La riqueza de este planetario está en lo que el ser humano no ve, ni
vive, en las distintas modalidades lingüísticas que habitan en el
suelo terrícola; toda una atmósfera de vida que ha de ser objeto de
amor ante las maravillas poéticas de lo que se puede llamar el mundo
inmensamente pequeño del átomo y el mundo inmensamente grande del
cosmos. El Creador, que crea el mundo visible, es el dador, y el mortal
es el que recibe el don. Y en ese espacio, la capital ha de ser el
Estado de Buena Esperanza, que radica –sin radicalismos- en la villa
de los Poetas, bajo el aire libre de la palabra; aquella que es una
llamada a la conciencia de vivir, a la vida que no conoce de dueños.

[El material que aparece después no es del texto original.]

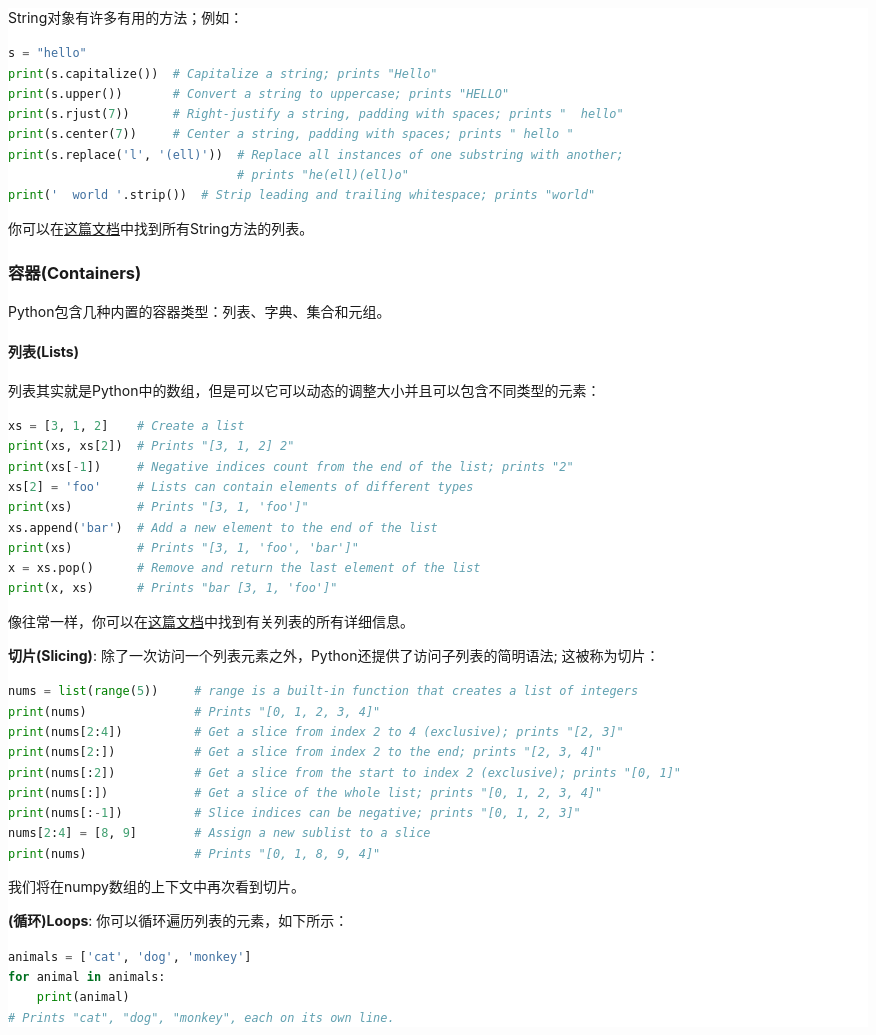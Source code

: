 String对象有许多有用的方法；例如：

```python
s = "hello"
print(s.capitalize())  # Capitalize a string; prints "Hello"
print(s.upper())       # Convert a string to uppercase; prints "HELLO"
print(s.rjust(7))      # Right-justify a string, padding with spaces; prints "  hello"
print(s.center(7))     # Center a string, padding with spaces; prints " hello "
print(s.replace('l', '(ell)'))  # Replace all instances of one substring with another;
                                # prints "he(ell)(ell)o"
print('  world '.strip())  # Strip leading and trailing whitespace; prints "world"
```

你可以在[这篇文档](https://docs.python.org/3.5/library/stdtypes.html#string-methods)中找到所有String方法的列表。

### 容器(Containers)

Python包含几种内置的容器类型：列表、字典、集合和元组。

#### 列表(Lists)

列表其实就是Python中的数组，但是可以它可以动态的调整大小并且可以包含不同类型的元素：

```python
xs = [3, 1, 2]    # Create a list
print(xs, xs[2])  # Prints "[3, 1, 2] 2"
print(xs[-1])     # Negative indices count from the end of the list; prints "2"
xs[2] = 'foo'     # Lists can contain elements of different types
print(xs)         # Prints "[3, 1, 'foo']"
xs.append('bar')  # Add a new element to the end of the list
print(xs)         # Prints "[3, 1, 'foo', 'bar']"
x = xs.pop()      # Remove and return the last element of the list
print(x, xs)      # Prints "bar [3, 1, 'foo']"
```

像往常一样，你可以在[这篇文档](https://docs.python.org/3.5/tutorial/datastructures.html#more-on-lists)中找到有关列表的所有详细信息。

**切片(Slicing)**: 除了一次访问一个列表元素之外，Python还提供了访问子列表的简明语法; 这被称为切片：

```python
nums = list(range(5))     # range is a built-in function that creates a list of integers
print(nums)               # Prints "[0, 1, 2, 3, 4]"
print(nums[2:4])          # Get a slice from index 2 to 4 (exclusive); prints "[2, 3]"
print(nums[2:])           # Get a slice from index 2 to the end; prints "[2, 3, 4]"
print(nums[:2])           # Get a slice from the start to index 2 (exclusive); prints "[0, 1]"
print(nums[:])            # Get a slice of the whole list; prints "[0, 1, 2, 3, 4]"
print(nums[:-1])          # Slice indices can be negative; prints "[0, 1, 2, 3]"
nums[2:4] = [8, 9]        # Assign a new sublist to a slice
print(nums)               # Prints "[0, 1, 8, 9, 4]"
```

我们将在numpy数组的上下文中再次看到切片。

**(循环)Loops**: 你可以循环遍历列表的元素，如下所示：

```python
animals = ['cat', 'dog', 'monkey']
for animal in animals:
    print(animal)
# Prints "cat", "dog", "monkey", each on its own line.
```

La bandera de la palabra es la voz misma, en su esplendor más níveo,
sin franjas ni frentes fronterizos; una vocación de entrega, más que a
los colores inventados por el mortal a los espirituales calores del
alma, donde todo es poesía de servicio, a disposición de Dios y de los
seres humanos. Los habitantes del planeta Tierra han de estar sujetos al
sentido común, donde lo Natural es lo singular, lo único que merece
llamarse nombre propio y corriente continua de Luz.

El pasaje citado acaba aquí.